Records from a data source
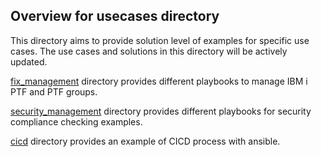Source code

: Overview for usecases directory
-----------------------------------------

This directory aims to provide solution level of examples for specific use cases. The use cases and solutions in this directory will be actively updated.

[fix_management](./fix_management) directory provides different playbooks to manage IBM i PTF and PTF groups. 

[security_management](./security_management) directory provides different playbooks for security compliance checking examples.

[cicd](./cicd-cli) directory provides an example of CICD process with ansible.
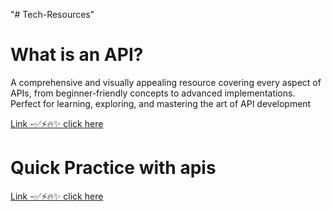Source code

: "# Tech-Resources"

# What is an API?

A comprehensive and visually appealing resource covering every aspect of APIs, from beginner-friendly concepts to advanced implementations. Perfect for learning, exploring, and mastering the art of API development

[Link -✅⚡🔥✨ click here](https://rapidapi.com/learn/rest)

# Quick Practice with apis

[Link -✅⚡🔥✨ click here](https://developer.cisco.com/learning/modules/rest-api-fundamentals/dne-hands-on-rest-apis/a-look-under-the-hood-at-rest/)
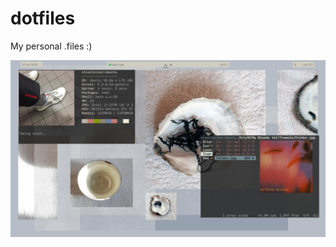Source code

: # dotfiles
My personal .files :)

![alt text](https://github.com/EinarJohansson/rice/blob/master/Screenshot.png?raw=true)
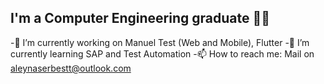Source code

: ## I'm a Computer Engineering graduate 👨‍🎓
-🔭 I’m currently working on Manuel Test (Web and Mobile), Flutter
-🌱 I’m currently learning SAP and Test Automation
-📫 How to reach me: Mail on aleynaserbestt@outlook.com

● **What you will do**
With the pictures omitted, reproduce the records in full and exactly.

● **Response to this exercise**
Source code

: Overview for usecases directory
-----------------------------------------

This directory aims to provide solution level of examples for specific use cases. The use cases and solutions in this directory will be actively updated.

[fix_management](./fix_management) directory provides different playbooks to manage IBM i PTF and PTF groups. 

[security_management](./security_management) directory provides different playbooks for security compliance checking examples.

[cicd](./cicd-cli) directory provides an example of CICD process with ansible.
Source code

: "# Tech-Resources"

# What is an API?

A comprehensive and visually appealing resource covering every aspect of APIs, from beginner-friendly concepts to advanced implementations. Perfect for learning, exploring, and mastering the art of API development

[Link -✅⚡🔥✨ click here](https://rapidapi.com/learn/rest)

# Quick Practice with apis

[Link -✅⚡🔥✨ click here](https://developer.cisco.com/learning/modules/rest-api-fundamentals/dne-hands-on-rest-apis/a-look-under-the-hood-at-rest/)
Source code

: # dotfiles
My personal .files :)

![alt text](https://github.com/EinarJohansson/rice/blob/master/Screenshot.png?raw=true)
Source code

: ## I'm a Computer Engineering graduate 👨‍🎓
-🔭 I’m currently working on Manuel Test (Web and Mobile), Flutter
-🌱 I’m currently learning SAP and Test Automation
-📫 How to reach me: Mail on aleynaserbestt@outlook.com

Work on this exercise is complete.